Scouts learn about living in the rough without modern conveniences
While most kids settle back for a summer of cartoons, trips to the arcade and summer blockbusters, the first Shelly Bay scout group have taken to the woods.
In an exercise to promote team work, responsibility and self-sufficiency, seven boys have camped out every weekend, rain or shine, at a camp site they constructed themselves down to string beds, casuarina tables and a mud covered "biscuit tin'' stove.
So sophisticated is the camp that taxi drivers have asked group scout leader Mr. Harrison Isaac to leave it intact because it has already become a drawing card for visitors.
But this is just a preliminary step to taking part in the World Scout Jamboree in Amsterdam this August to be attended by 28,000 scouts from all over the world.
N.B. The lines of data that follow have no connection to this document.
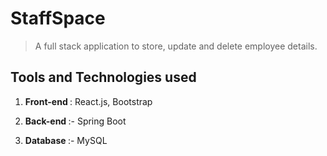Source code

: # StaffSpace

> A full stack application to store, update and delete employee details. 
 
## Tools and Technologies used
 
1. <b>Front-end </b> : React.js, Bootstrap
 
2. <b>Back-end </b> :- Spring Boot 
 
3. <b>Database </b> :- MySQL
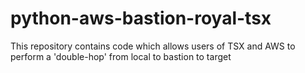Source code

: # python-aws-bastion-royal-tsx
This repository contains code which allows users of TSX and AWS to perform a 'double-hop' from local to bastion to target

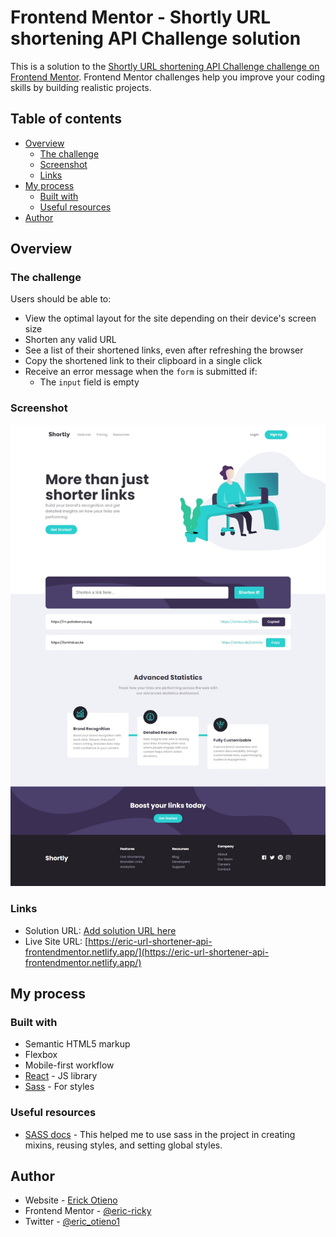 # Frontend Mentor - Shortly URL shortening API Challenge solution

This is a solution to the [Shortly URL shortening API Challenge challenge on Frontend Mentor](https://www.frontendmentor.io/challenges/url-shortening-api-landing-page-2ce3ob-G). Frontend Mentor challenges help you improve your coding skills by building realistic projects.

## Table of contents

- [Overview](#overview)
  - [The challenge](#the-challenge)
  - [Screenshot](#screenshot)
  - [Links](#links)
- [My process](#my-process)
  - [Built with](#built-with)
  - [Useful resources](#useful-resources)
- [Author](#author)

## Overview

### The challenge

Users should be able to:

- View the optimal layout for the site depending on their device's screen size
- Shorten any valid URL
- See a list of their shortened links, even after refreshing the browser
- Copy the shortened link to their clipboard in a single click
- Receive an error message when the `form` is submitted if:
  - The `input` field is empty

### Screenshot

![image](./screenshot2.jpeg)

### Links

- Solution URL: [Add solution URL here](https://your-solution-url.com)
- Live Site URL: [https://eric-url-shortener-api-frontendmentor.netlify.app/](https://eric-url-shortener-api-frontendmentor.netlify.app/)

## My process

### Built with

- Semantic HTML5 markup
- Flexbox
- Mobile-first workflow
- [React](https://reactjs.org/) - JS library
- [Sass](https://sass-lang.com/) - For styles

### Useful resources

- [SASS docs](https://sass-lang.com/) - This helped me to use sass in the project in creating mixins, reusing styles, and setting global styles.

## Author

- Website - [Erick Otieno](https://erick-otieno.vercel.app/)
- Frontend Mentor - [@eric-ricky](https://www.frontendmentor.io/profile/eric-ricky)
- Twitter - [@eric_otieno1](https://twitter.com/eric_otieno1)
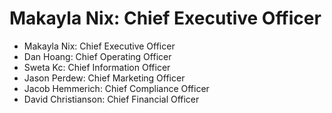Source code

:# Makayla Nix: Chief Executive Officer

* Makayla Nix: Chief Executive Officer
* Dan Hoang: Chief Operating Officer
* Sweta Kc: Chief Information Officer
* Jason Perdew: Chief Marketing Officer
* Jacob Hemmerich: Chief Compliance Officer
* David Christianson: Chief Financial Officer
For many of the boys, the trip, which also features London and Paris, will be their first ever to Europe.
So when faced with the possibility of getting lost in foreign-tongued cities, the boys need to know how to take care of themselves and find their way around.
So far, the scouts have covered most of the cost through "trash-a-thons'', bake sales, car washes and grocery packing. To raise the remainder, they will be selling and delivering food products until July 24, a percentage of which will go toward the trip.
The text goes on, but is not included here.